→ **Task brief**
Skip the images and return the records below exactly.

+--

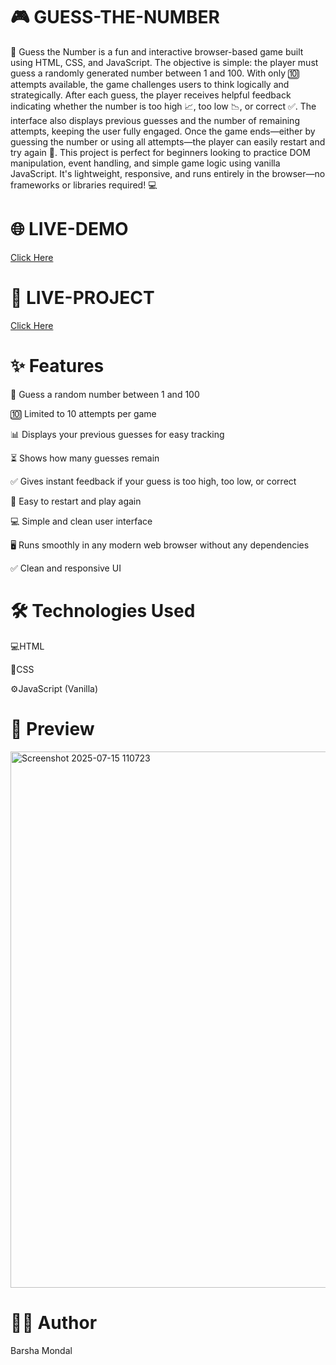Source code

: # 🎮 GUESS-THE-NUMBER
🎯 Guess the Number is a fun and interactive browser-based game built using HTML, CSS, and JavaScript. The objective is simple: the player must guess a randomly generated number between 1 and 100. With only 🔟 attempts available, the game challenges users to think logically and strategically. After each guess, the player receives helpful feedback indicating whether the number is too high 📈, too low 📉, or correct ✅. The interface also displays previous guesses and the number of remaining attempts, keeping the user fully engaged. Once the game ends—either by guessing the number or using all attempts—the player can easily restart and try again 🔁. This project is perfect for beginners looking to practice DOM manipulation, event handling, and simple game logic using vanilla JavaScript. It's lightweight, responsive, and runs entirely in the browser—no frameworks or libraries required! 💻

# 🌐 LIVE-DEMO

[Click Here](https://barsha20061001.github.io/Guess-The-Number/)


# 📂 LIVE-PROJECT

[Click Here](https://stackblitz.com/edit/stackblitz-starters-aoz17mxp?file=styles.css)

# ✨ Features
🎲 Guess a random number between 1 and 100

🔟 Limited to 10 attempts per game

📊 Displays your previous guesses for easy tracking

⏳ Shows how many guesses remain

✅ Gives instant feedback if your guess is too high, too low, or correct

🔄 Easy to restart and play again

💻 Simple and clean user interface

🖥️ Runs smoothly in any modern web browser without any dependencies

✅ Clean and responsive UI

# 🛠️ Technologies Used
💻HTML

🎨CSS

⚙️JavaScript (Vanilla)

# 📸 Preview

<img width="1046" height="858" alt="Screenshot 2025-07-15 110723" src="https://github.com/user-attachments/assets/303b1acd-ca28-47ab-a4df-cd3821e03b89" />


# 🧑‍💻 Author
Barsha Mondal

+--

→ **Expected answer**
Source code

: # 🎮 GUESS-THE-NUMBER
🎯 Guess the Number is a fun and interactive browser-based game built using HTML, CSS, and JavaScript. The objective is simple: the player must guess a randomly generated number between 1 and 100. With only 🔟 attempts available, the game challenges users to think logically and strategically. After each guess, the player receives helpful feedback indicating whether the number is too high 📈, too low 📉, or correct ✅. The interface also displays previous guesses and the number of remaining attempts, keeping the user fully engaged. Once the game ends—either by guessing the number or using all attempts—the player can easily restart and try again 🔁. This project is perfect for beginners looking to practice DOM manipulation, event handling, and simple game logic using vanilla JavaScript. It's lightweight, responsive, and runs entirely in the browser—no frameworks or libraries required! 💻

# 🌐 LIVE-DEMO

[Click Here](https://barsha20061001.github.io/Guess-The-Number/)


# 📂 LIVE-PROJECT

[Click Here](https://stackblitz.com/edit/stackblitz-starters-aoz17mxp?file=styles.css)

# ✨ Features
🎲 Guess a random number between 1 and 100

🔟 Limited to 10 attempts per game

📊 Displays your previous guesses for easy tracking

⏳ Shows how many guesses remain

✅ Gives instant feedback if your guess is too high, too low, or correct

🔄 Easy to restart and play again

💻 Simple and clean user interface

🖥️ Runs smoothly in any modern web browser without any dependencies

✅ Clean and responsive UI

# 🛠️ Technologies Used
💻HTML

🎨CSS

⚙️JavaScript (Vanilla)

# 📸 Preview

<img width="1046" height="858" alt="Screenshot 2025-07-15 110723" src="https://github.com/user-attachments/assets/303b1acd-ca28-47ab-a4df-cd3821e03b89" />


# 🧑‍💻 Author
Barsha Mondal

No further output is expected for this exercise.